A specific complaint was the situation of the application of the IVE law in the Regional Hospital of Río Grande, after all its doctors declared themselves “conscientious objectors”.

“Pregnant women have the right to access to legal, safe and free abortion, enshrined in Law 27.610. In our province this right is obstructed”, they complained.

“This year we want to reinforce the importance of eradicating political violence against women and diversity,” said provincial gender leader Amira Maslup in official statements. 

“It is a form of discrimination that manifests itself through verbal aggression, defamation, threats, and other forms of harassment directed specifically at women who participate in political life and decision-making.”

March in San Luis. Source: Télam

In Mar del Plata in Buenos Aires province, meanwhile, thousands of women marched through the streets of the city center against gender violence and femicides for five blocks, calling for increased budgets from the national, provincial, and municipal governments to implement different programs to eradicate it and to provide assistance to victims.

This year the slogan of the Women’s Movement of Mar del Plata and Batan was “With the IMF adjustment and Montenegro’s scam there is not one less”. Incumbent Guillermo Montenegro’s government in the coastal city is being asked to provide budget allocations to protect victims and create special programs.

To the south of the province in Bahía Blanca, the event began at 3 p.m. with an open radio in the Plaza Rivadavia, in front of the Municipal Palace, followed by the mobilization of hundreds of women through the streets of this city.

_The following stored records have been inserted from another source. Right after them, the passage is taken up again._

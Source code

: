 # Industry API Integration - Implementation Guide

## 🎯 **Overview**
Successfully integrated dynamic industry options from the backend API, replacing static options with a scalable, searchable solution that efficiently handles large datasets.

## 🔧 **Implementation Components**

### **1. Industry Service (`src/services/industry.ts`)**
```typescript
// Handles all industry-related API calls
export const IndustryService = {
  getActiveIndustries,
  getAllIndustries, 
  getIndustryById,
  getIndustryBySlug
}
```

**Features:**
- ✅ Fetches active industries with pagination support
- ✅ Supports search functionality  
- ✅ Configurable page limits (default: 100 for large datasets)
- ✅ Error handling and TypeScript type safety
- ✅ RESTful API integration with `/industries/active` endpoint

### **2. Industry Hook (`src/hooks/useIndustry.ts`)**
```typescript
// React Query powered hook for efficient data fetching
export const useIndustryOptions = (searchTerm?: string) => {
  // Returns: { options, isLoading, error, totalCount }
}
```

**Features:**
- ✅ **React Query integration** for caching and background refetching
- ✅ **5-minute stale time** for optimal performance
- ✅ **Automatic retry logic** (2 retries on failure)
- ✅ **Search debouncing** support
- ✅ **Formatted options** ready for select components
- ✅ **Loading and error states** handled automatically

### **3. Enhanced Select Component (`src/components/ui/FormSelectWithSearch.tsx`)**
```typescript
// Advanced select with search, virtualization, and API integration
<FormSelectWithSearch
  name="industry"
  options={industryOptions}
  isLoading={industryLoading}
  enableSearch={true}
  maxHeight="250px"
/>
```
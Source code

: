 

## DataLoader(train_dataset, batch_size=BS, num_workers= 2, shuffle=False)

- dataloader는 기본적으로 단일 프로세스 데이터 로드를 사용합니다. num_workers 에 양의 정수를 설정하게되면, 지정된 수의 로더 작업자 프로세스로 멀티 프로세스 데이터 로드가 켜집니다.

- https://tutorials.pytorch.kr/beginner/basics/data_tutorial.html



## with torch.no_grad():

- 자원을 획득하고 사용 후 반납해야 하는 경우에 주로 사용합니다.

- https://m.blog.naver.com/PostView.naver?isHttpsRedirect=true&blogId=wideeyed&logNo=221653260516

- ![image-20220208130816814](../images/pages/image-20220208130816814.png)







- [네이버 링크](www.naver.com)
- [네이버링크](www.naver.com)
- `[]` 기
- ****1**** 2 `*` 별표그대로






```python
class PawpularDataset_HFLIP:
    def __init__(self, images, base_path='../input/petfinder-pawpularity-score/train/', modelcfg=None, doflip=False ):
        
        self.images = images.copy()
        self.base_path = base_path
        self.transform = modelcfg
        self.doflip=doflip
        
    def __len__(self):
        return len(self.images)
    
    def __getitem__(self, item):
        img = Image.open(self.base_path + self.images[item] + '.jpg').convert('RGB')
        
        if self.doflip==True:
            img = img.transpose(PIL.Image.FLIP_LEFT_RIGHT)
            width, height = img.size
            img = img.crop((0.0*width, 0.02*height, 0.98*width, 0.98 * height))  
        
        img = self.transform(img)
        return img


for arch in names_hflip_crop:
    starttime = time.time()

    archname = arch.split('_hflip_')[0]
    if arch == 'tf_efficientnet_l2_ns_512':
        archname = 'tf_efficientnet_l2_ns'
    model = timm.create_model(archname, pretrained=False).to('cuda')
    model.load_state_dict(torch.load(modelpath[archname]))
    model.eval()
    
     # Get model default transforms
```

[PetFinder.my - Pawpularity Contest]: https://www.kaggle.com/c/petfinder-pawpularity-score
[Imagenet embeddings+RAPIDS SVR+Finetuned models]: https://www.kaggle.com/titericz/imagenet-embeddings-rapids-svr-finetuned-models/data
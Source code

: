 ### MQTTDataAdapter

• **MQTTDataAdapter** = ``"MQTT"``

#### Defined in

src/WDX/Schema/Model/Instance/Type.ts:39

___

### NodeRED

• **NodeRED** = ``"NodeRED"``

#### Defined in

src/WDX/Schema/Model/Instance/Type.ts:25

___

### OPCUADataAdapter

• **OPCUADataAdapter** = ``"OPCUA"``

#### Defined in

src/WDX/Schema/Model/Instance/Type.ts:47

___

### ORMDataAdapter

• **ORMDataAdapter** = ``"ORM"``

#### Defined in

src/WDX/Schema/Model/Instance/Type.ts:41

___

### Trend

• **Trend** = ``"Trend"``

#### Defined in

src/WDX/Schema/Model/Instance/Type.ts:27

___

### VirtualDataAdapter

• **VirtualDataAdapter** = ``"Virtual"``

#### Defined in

With banners reading “Ni Una Menos, the state is responsible”, the event was attended by members of the Women’s Movement of Bahía Blanca, Pan y Rosas, among others, along with relatives of victims of femicide and mothers’ organizations.

In Rio Negro province, meanwhile, more than 500 people from social organizations, students, feminist organizations of the Viedma Patagones region, gathered under the slogan “We want us alive, free and without debt. With this judiciary there is no Ni Una Menos.

The rally began at 4.30 p.m. in front of the provincial judiciary, where the prevailing demands were the liberation of four Mapuche women and their children —were imprisoned after a raid in Villa Mascardi, near Bariloche —, the implementation of the travesti and trans labor quota, for a judicial reform with gender and transgender perspectives that protects women and LGBTI+ people.

They then marched through the main streets of the provincial capital to congregate in San Martín square, where they held a music festival.

Finally, they explained that “rights are won in the streets. This year we also marched”.

The march in Neuquén demanded freedom for Mapuche prisoners. Source: Télam

In Mendoza province, protesters marched under the slogan “We are still in mourning” to commemorate eight years since the first #NiUnaMenos demonstration.

The meeting point was at Avenida San Martin and Colón, in the provincial capital, where a large column of about eight blocks made up of social and human rights organizations and collectives marched with the aim of raising awareness and making society aware of the #NiUnaMenos struggle with photos of the victims carried on various banners by the participants.

During the march, which began around 5 p.m., led by the Niunamenos Mendoza collective, family members and friends of femicide victims that have occurred in the province so far in 2023 also participated.

The province has seen four femicides this year, the first occurred in January — Yesica Olguín (33), in the town of Las Heras.

“We are still in mourning,” “We take care of ourselves fighting and we unite again with strength in a collective cry,” “We want to see ourselves alive and free”, were some of the chants that made up the massive cry for Ni Una Menos with no shortage of flags, drums, and banners of the victims.